What is a Cloud Access Security Broker (CASB)?

A cloud access security broker (CASB) is a software security service that acts as an intermediary between business cloud users and cloud providers. CASBs monitor data flow to and from cloud platforms, ensuring that cloud use comply with information security policies and regulations.  Much as a firewall enables businesses to enforce security policies for incoming and outgoing network traffic, a CASB enables them to enforce infrastructure and information security policies for cloud use. 

Before the advent of cloud computing, IT infrastructure was hosted in on-premise or colocated data centers. IT and security professionals could enforce security policies because they controlled the hardware and software stack. Businesses have less control over hardware and software in the cloud era, but a CASB allows them to extend security policies from on-premise environments to cloud environments.

What Does a Cloud Access Security Broker Do?

A CASB is a security service hosted either on-premise or in the cloud. It mediates connections between devices used by employees and cloud services. The primary purpose of CASB security systems is to reduce the risk of sensitive data being insecurely stored, accessed, and processed on cloud platforms. 

CASBs are sophisticated platforms that can enforce a broad range of security controls.
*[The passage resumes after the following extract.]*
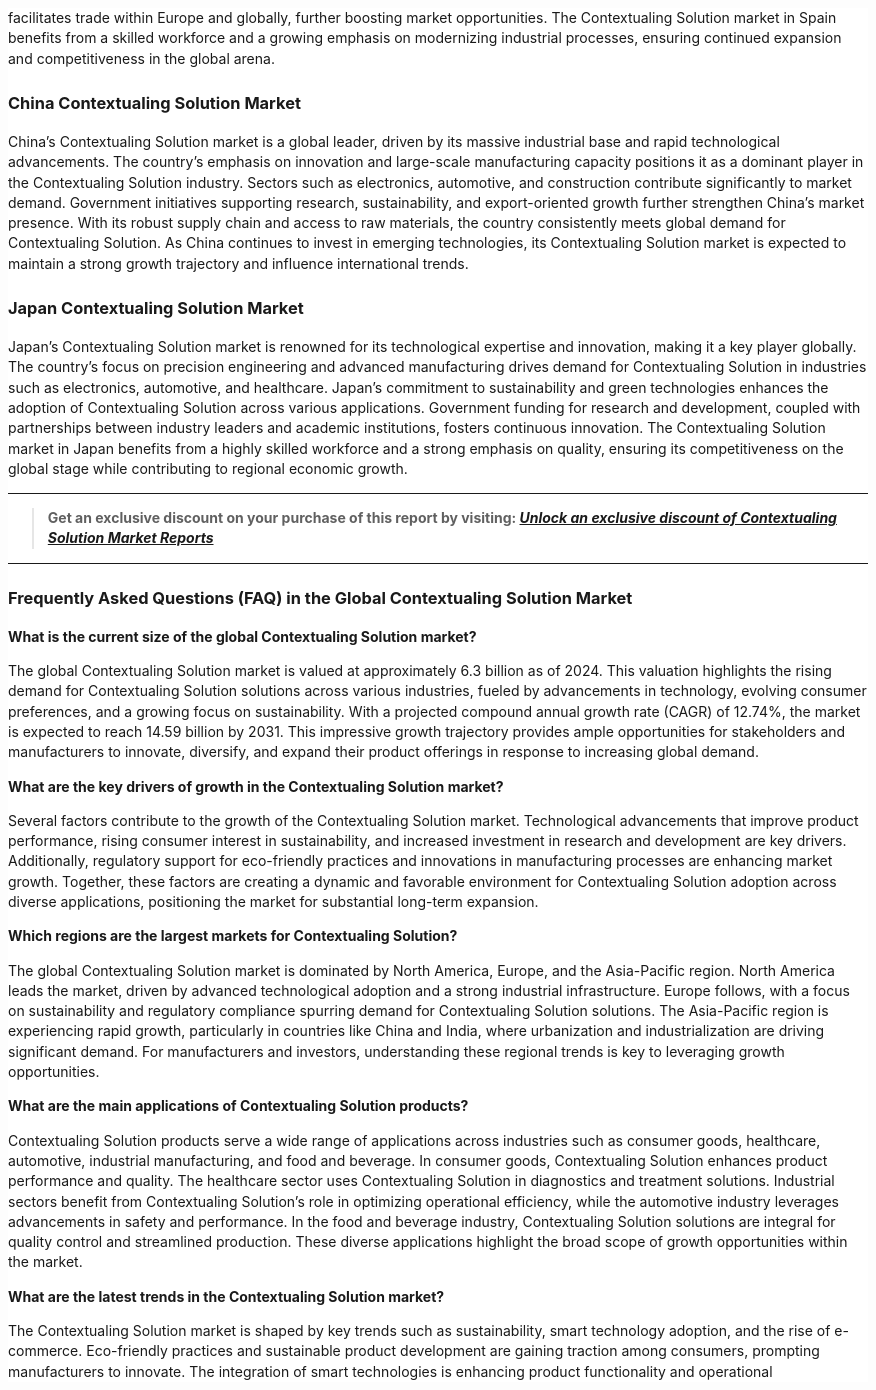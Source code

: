 facilitates trade within Europe and globally, further boosting market opportunities. The Contextualing Solution market in Spain benefits from a skilled workforce and a growing emphasis on modernizing industrial processes, ensuring continued expansion and competitiveness in the global arena.</p><h3>China Contextualing Solution Market</h3><p>China&rsquo;s Contextualing Solution market is a global leader, driven by its massive industrial base and rapid technological advancements. The country&rsquo;s emphasis on innovation and large-scale manufacturing capacity positions it as a dominant player in the Contextualing Solution industry. Sectors such as electronics, automotive, and construction contribute significantly to market demand. Government initiatives supporting research, sustainability, and export-oriented growth further strengthen China&rsquo;s market presence. With its robust supply chain and access to raw materials, the country consistently meets global demand for Contextualing Solution. As China continues to invest in emerging technologies, its Contextualing Solution market is expected to maintain a strong growth trajectory and influence international trends.</p><h3>Japan Contextualing Solution Market</h3><p>Japan&rsquo;s Contextualing Solution market is renowned for its technological expertise and innovation, making it a key player globally. The country&rsquo;s focus on precision engineering and advanced manufacturing drives demand for Contextualing Solution in industries such as electronics, automotive, and healthcare. Japan&rsquo;s commitment to sustainability and green technologies enhances the adoption of Contextualing Solution across various applications. Government funding for research and development, coupled with partnerships between industry leaders and academic institutions, fosters continuous innovation. The Contextualing Solution market in Japan benefits from a highly skilled workforce and a strong emphasis on quality, ensuring its competitiveness on the global stage while contributing to regional economic growth.</p><hr /><blockquote><p><strong>Get an exclusive discount on your purchase of this report by visiting: <em><a href="://marketresearchpulse.com/ask-for-discount/60531?utm_source=Github&amp;utm_medium=027">Unlock an exclusive discount of Contextualing Solution Market Reports</a></em>&nbsp;</strong></p></blockquote><hr /><h3>Frequently Asked Questions (FAQ) in the Global Contextualing Solution Market</h3><p><strong>What is the current size of the global Contextualing Solution market?</strong></p><p>The global Contextualing Solution market is valued at approximately 6.3 billion as of 2024. This valuation highlights the rising demand for Contextualing Solution solutions across various industries, fueled by advancements in technology, evolving consumer preferences, and a growing focus on sustainability. With a projected compound annual growth rate (CAGR) of 12.74%, the market is expected to reach 14.59 billion by 2031. This impressive growth trajectory provides ample opportunities for stakeholders and manufacturers to innovate, diversify, and expand their product offerings in response to increasing global demand.</p><p><strong>What are the key drivers of growth in the Contextualing Solution market?</strong></p><p>Several factors contribute to the growth of the Contextualing Solution market. Technological advancements that improve product performance, rising consumer interest in sustainability, and increased investment in research and development are key drivers. Additionally, regulatory support for eco-friendly practices and innovations in manufacturing processes are enhancing market growth. Together, these factors are creating a dynamic and favorable environment for Contextualing Solution adoption across diverse applications, positioning the market for substantial long-term expansion.</p><p><strong>Which regions are the largest markets for Contextualing Solution?</strong></p><p>The global Contextualing Solution market is dominated by North America, Europe, and the Asia-Pacific region. North America leads the market, driven by advanced technological adoption and a strong industrial infrastructure. Europe follows, with a focus on sustainability and regulatory compliance spurring demand for Contextualing Solution solutions. The Asia-Pacific region is experiencing rapid growth, particularly in countries like China and India, where urbanization and industrialization are driving significant demand. For manufacturers and investors, understanding these regional trends is key to leveraging growth opportunities.</p><p><strong>What are the main applications of Contextualing Solution products?</strong></p><p>Contextualing Solution products serve a wide range of applications across industries such as consumer goods, healthcare, automotive, industrial manufacturing, and food and beverage. In consumer goods, Contextualing Solution enhances product performance and quality. The healthcare sector uses Contextualing Solution in diagnostics and treatment solutions. Industrial sectors benefit from Contextualing Solution&rsquo;s role in optimizing operational efficiency, while the automotive industry leverages advancements in safety and performance. In the food and beverage industry, Contextualing Solution solutions are integral for quality control and streamlined production. These diverse applications highlight the broad scope of growth opportunities within the market.</p><p><strong>What are the latest trends in the Contextualing Solution market?</strong></p><p>The Contextualing Solution market is shaped by key trends such as sustainability, smart technology adoption, and the rise of e-commerce. Eco-friendly practices and sustainable product development are gaining traction among consumers, prompting manufacturers to innovate. The integration of smart technologies is enhancing product functionality and operational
CASB capabilities include:

  • Authentication and identity management with SSO and IAM integration
  • Risk assessment and data governance in line with regulatory frameworks
  • App discovery to ensure the business is aware of cloud applications accessed by employees
  • User activity monitoring
  • Behavioral analytics to identify and mitigate threats
  • Cloud configuration auditing
  • Malware detection
  • Encryption
  • Key management
  • Monitoring and alerting
  • Device profiling

CASBs are designed to solve a specific set of problems, so they may not include all of the features in this list. When selecting a CASB, businesses first assess their needs and then choose a CASB security solution that addresses their use case. Platform compatibility is one of the most critical factors. CASBs interact with cloud providers via APIs, which differ between platforms. For example, a business that uses AWS will choose a CASB that supports Amazon’s cloud platform, such as Bitglass.

Why Do Cloud Users Need a CASB?

Cloud platforms—whether SaaS, PaaS, or IaaS—attract businesses and employees because they reduce complexity, offer a versatile range of services, and are less expensive than self-managed infrastructure. However, companies quickly discover that a lack of “walled garden” control makes securing cloud environments more complex. 

Employees often use unsanctioned cloud services to circumvent security restrictions and limitations in approved software. This is the well-known shadow IT problem. In 2019, a McAfee study showed that businesses use hundreds more cloud services than they know about. These services are not subject to security policies, compliance oversight, or internal governance processes. 

CASBs were initially developed to address the shadow IT problem by helping businesses to gain visibility into the cloud applications employees use. Over time, they have been enhanced with numerous other features that empower businesses to take back control of infrastructure security and cloud compliance.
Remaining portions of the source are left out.